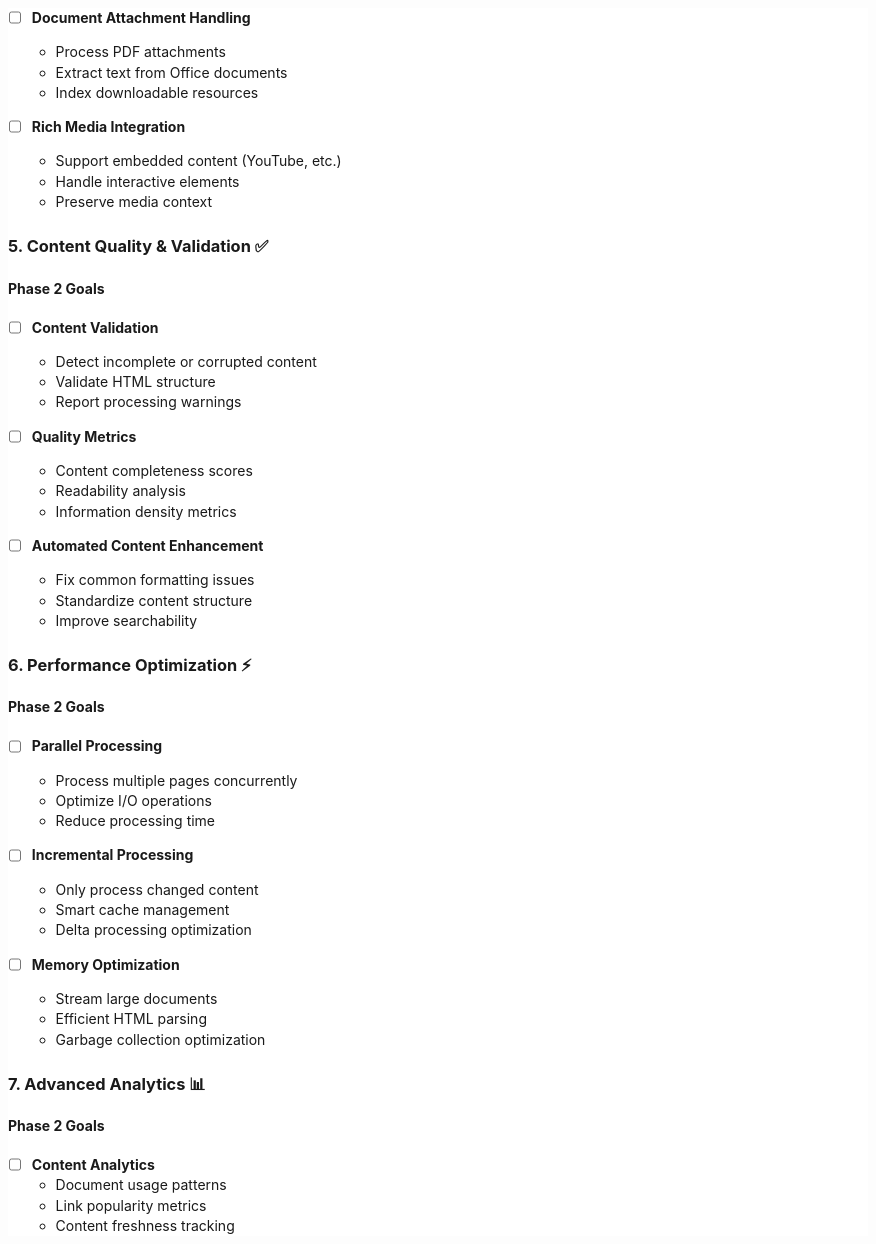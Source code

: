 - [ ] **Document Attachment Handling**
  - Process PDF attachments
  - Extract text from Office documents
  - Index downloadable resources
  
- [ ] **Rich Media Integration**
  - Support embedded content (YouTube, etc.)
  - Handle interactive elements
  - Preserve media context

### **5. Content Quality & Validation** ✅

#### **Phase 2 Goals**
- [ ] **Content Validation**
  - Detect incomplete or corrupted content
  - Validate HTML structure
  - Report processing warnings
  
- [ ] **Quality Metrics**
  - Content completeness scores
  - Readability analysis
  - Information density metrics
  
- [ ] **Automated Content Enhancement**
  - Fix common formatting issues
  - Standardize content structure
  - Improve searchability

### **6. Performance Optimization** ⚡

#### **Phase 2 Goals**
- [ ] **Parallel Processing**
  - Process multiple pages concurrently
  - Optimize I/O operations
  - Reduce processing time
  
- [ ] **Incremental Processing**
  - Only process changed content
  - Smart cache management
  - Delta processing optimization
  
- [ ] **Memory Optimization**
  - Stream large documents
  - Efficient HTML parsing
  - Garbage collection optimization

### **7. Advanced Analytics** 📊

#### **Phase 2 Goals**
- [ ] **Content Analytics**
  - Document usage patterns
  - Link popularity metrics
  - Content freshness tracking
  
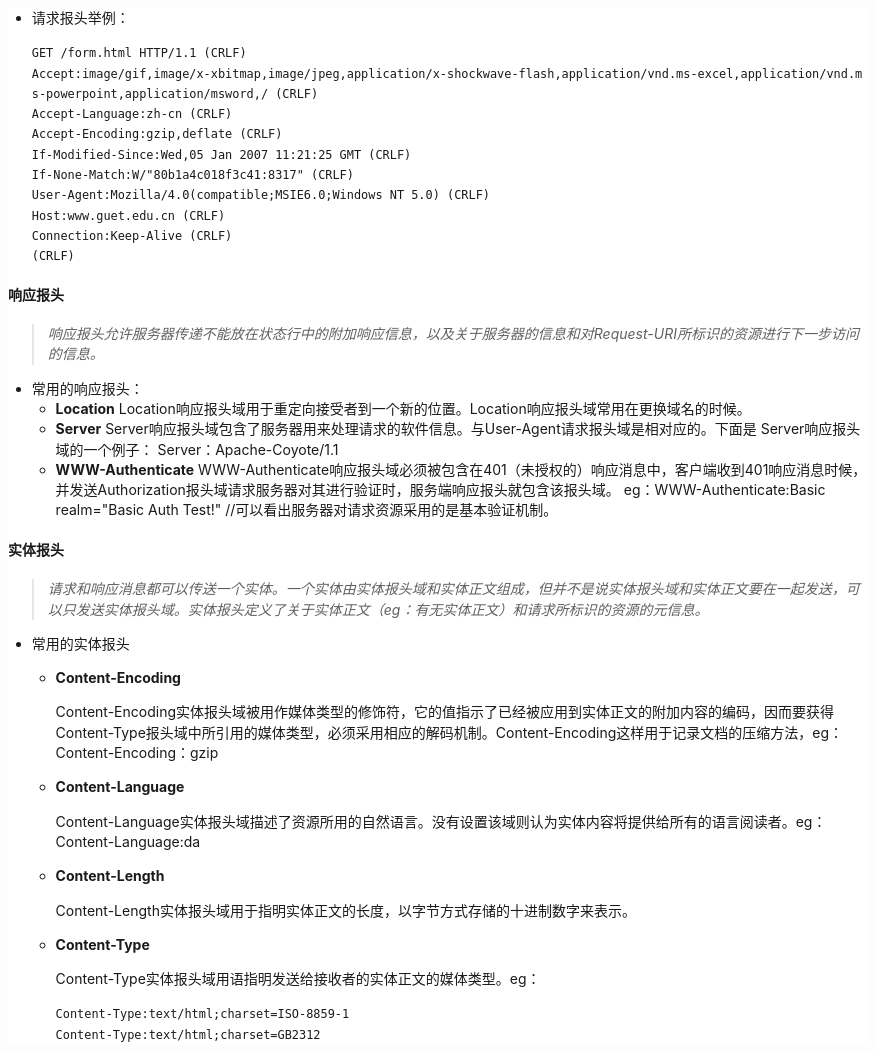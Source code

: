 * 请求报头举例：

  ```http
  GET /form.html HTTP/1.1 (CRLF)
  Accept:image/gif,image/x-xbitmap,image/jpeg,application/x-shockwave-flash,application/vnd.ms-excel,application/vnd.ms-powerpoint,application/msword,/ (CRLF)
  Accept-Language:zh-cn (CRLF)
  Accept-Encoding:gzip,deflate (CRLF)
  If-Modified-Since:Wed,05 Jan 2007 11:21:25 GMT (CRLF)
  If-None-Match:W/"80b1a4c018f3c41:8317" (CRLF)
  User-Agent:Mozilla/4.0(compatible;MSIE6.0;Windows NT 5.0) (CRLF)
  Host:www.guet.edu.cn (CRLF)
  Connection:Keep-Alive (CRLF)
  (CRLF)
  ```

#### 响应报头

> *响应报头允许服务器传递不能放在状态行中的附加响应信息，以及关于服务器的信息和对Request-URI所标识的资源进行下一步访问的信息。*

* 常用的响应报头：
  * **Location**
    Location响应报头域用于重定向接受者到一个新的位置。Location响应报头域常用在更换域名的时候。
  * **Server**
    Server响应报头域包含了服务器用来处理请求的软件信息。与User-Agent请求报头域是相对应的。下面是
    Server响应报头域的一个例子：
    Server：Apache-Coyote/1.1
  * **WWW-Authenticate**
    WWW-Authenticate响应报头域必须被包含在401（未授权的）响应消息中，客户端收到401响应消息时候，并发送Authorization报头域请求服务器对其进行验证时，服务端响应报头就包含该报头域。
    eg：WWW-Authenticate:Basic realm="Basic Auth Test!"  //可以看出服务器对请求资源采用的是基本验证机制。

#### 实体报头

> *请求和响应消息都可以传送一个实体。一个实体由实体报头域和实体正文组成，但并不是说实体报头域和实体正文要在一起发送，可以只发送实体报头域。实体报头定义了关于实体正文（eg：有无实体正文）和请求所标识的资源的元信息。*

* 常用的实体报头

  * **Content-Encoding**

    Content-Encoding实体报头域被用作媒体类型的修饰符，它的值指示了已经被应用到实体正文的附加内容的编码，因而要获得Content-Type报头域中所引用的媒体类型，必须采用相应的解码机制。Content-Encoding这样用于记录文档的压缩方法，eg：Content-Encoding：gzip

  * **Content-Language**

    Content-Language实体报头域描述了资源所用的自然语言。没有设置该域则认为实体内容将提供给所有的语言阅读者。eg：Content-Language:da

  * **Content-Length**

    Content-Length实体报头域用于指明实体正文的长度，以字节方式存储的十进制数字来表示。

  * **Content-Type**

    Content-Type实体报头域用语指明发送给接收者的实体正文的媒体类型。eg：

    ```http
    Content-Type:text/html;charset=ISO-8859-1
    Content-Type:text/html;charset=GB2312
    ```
☆ ☆ ☆ ☆
▸ **WORK REQUIRED**
Exactly one number is the answer: how many lines of the entries contain the string "Validation".

▸ **ANSWER TO THE PROBLEM**
2